I don't have a chance to post much anymore but I wanted to take a quick study break and work through a little dilemma I am having.
Mostly right now I am thinking to myself, "is this what I want, is this the place I worked so hard to get to?" This usually happens right before my tests where I literally spend 16 hours a day studying. I work to memorize the sublte nuances that differentiate neuropathic and decubitous ulcers staring at some of the most disturbing images I have ever seen (if you want to know what I am looking at, and you aren't too squemish, do a Google image search of necrotizing fascitis). I think to myself that I really love music and I could have developed that talent. I remember really liking my business marketing classes. According to my standardized tests I appear to be all right at English, maybe I should be an author. In fact most of my life experiences tell me that I am much better at the creative, artistic subjects and that my hard sciences and math are weak comparatively. For some reason, though, I have been stubborn and focused on science for the past six years.

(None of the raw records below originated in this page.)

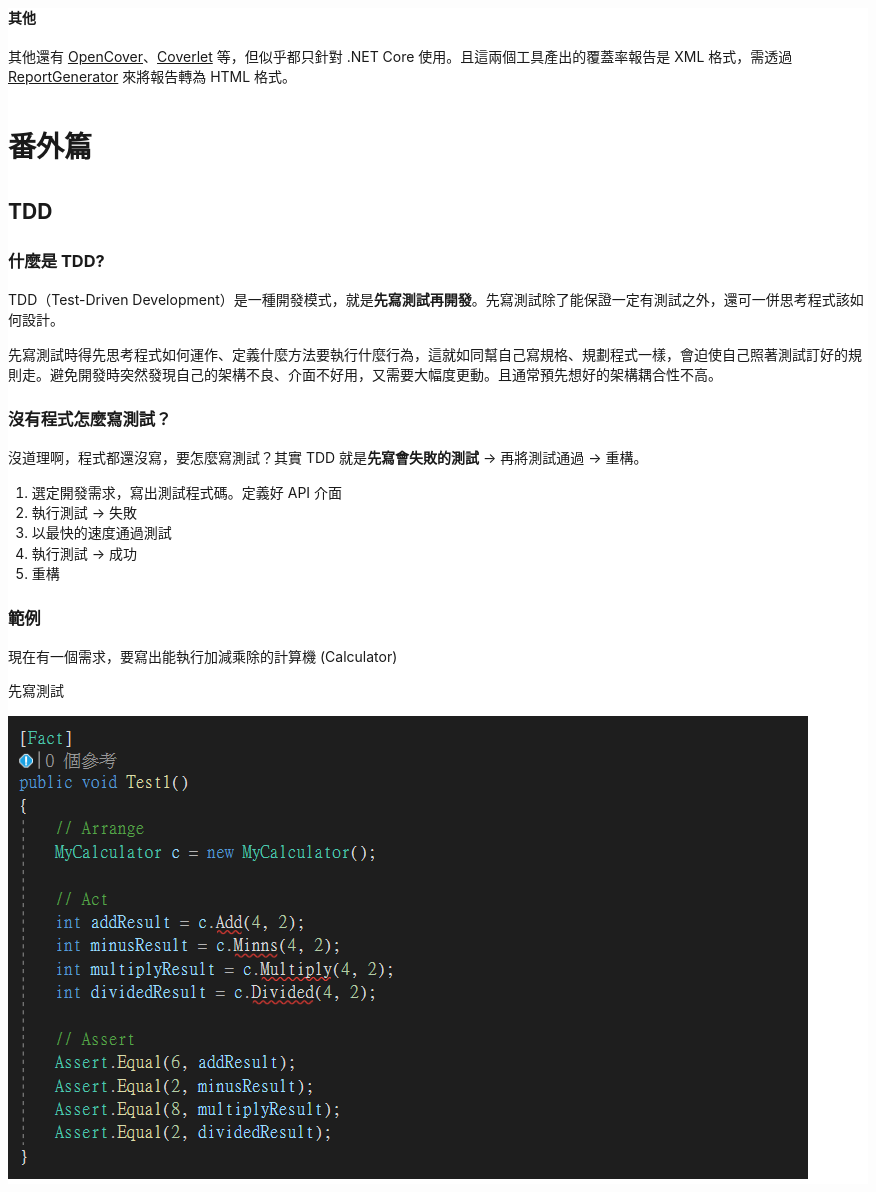 #### 其他

其他還有 [OpenCover](https://github.com/OpenCover/opencover)、[Coverlet](https://github.com/tonerdo/coverlet) 等，但似乎都只針對 .NET Core 使用。且這兩個工具產出的覆蓋率報告是 XML 格式，需透過 [ReportGenerator](https://github.com/danielpalme/ReportGenerator) 來將報告轉為 HTML 格式。

# 番外篇

## TDD

### 什麼是 TDD?

TDD（Test-Driven Development）是一種開發模式，就是**先寫測試再開發**。先寫測試除了能保證一定有測試之外，還可一併思考程式該如何設計。

先寫測試時得先思考程式如何運作、定義什麼方法要執行什麼行為，這就如同幫自己寫規格、規劃程式一樣，會迫使自己照著測試訂好的規則走。避免開發時突然發現自己的架構不良、介面不好用，又需要大幅度更動。且通常預先想好的架構耦合性不高。

### 沒有程式怎麼寫測試？

沒道理啊，程式都還沒寫，要怎麼寫測試？其實 TDD 就是**先寫會失敗的測試** -> 再將測試通過 -> 重構。

1. 選定開發需求，寫出測試程式碼。定義好 API 介面
2. 執行測試 -> 失敗
3. 以最快的速度通過測試
4. 執行測試 -> 成功
5. 重構

### 範例

現在有一個需求，要寫出能執行加減乘除的計算機 (Calculator)

先寫測試

<img src="images/test38.png"/>
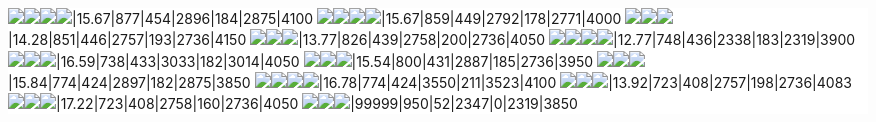 ![](/item/3181.png)![](/item/1001.png)![](/item/1055.png)![](/item/1036.png)|15.67|877|454|2896|184|2875|4100
![](/item/3814.png)![](/item/1001.png)![](/item/1055.png)![](/item/1036.png)|15.67|859|449|2792|178|2771|4000
![](/item/3161.png)![](/item/1001.png)![](/item/1055.png)|14.28|851|446|2757|193|2736|4150
![](/item/6631.png)![](/item/1001.png)![](/item/1055.png)|13.77|826|439|2758|200|2736|4050
![](/item/3046.png)![](/item/1001.png)![](/item/1055.png)![](/item/1036.png)|12.77|748|436|2338|183|2319|3900
![](/item/3748.png)![](/item/1001.png)![](/item/1055.png)|16.59|738|433|3033|182|3014|4050
![](/item/6630.png)![](/item/1001.png)![](/item/1055.png)|15.54|800|431|2887|185|2736|3950
![](/item/3071.png)![](/item/1001.png)![](/item/1055.png)|15.84|774|424|2897|182|2875|3850
![](/item/6035.png)![](/item/1001.png)![](/item/1055.png)![](/item/1036.png)|16.78|774|424|3550|211|3523|4100
![](/item/3078.png)![](/item/1001.png)![](/item/1055.png)|13.92|723|408|2757|198|2736|4083
![](/item/6632.png)![](/item/1001.png)![](/item/1055.png)|17.22|723|408|2758|160|2736|4050
![](/item/6691.png)![](/item/1001.png)![](/item/1055.png)|99999|950|52|2347|0|2319|3850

Then I look at most of the people I know that are getting paid to work and I am incredibly jealous. My friends are going on vacations, some of them to other continents. The people I went to school with are getting promotions, buying homes, evaluating stock options, contributing to retirement funds, developing talents, coaching little league teams, watching movies in theaters, going on hikes, and the list goes on and on. I study, spend a little time with my family, and run with my dog. That is my whole life. Every once in a while Melanie and I go out to eat or rent a movie, which is a nice break in the routine but I get burnt out. So I ask myself, “is this what I want, is this what I signed up for?”
It is a weird emotion, I have wanted to be a medical student for so long. It was a secret dream. When I was in college I wouldn’t tell everyone I wanted to be a doctor because I didn’t want to be embarrassed when I didn’t get accepted. Becoming a medical student was such a high dream, I was living on the philosophy that it is better to shoot for the stars and miss then aim for the ground and hit. So I told everyone I wanted to be a pharmacist or a teacher. I never thought I would make it; so many people told me that I didn’t have a chance. So I worked so hard, and I prayed so hard, and I got so lucky, and here I am. Now I have the audacity to ask, “is this what I want?”
I am so thankful for my little family because they help me see that this is what I want. I often ask Melanie at night before bed if she is happy with this life. She never hesitates, she smiles and tells me, “ of course.” Even little Grace supports me, all she wants is for me to play with her a little bit, and once I come home she needs me to stay home. I can be studying in another room just as long as she knows I am still in the house. If I try to walk out the door she throws a little fit. Then my dog Carmen doesn’t let me take my life too seriously. When I start getting frustrated with what I am studying she usually brings me a ball or puts her head in my lap. We go on our runs at night and she treats me like I am some sort of celebrity every time I come home.
I would be lying if I said that I love medical school, but I do love what it is helping me become. My life is close to perfect; it is just this med school thing that gets me down every now and again, and I know I can get through it. So when I question whether or not I want this, I know that I want this life. So I should get back to studying, thanks for reading my internal dialogue as I convince myself to get back to work, I have a lot of work to do.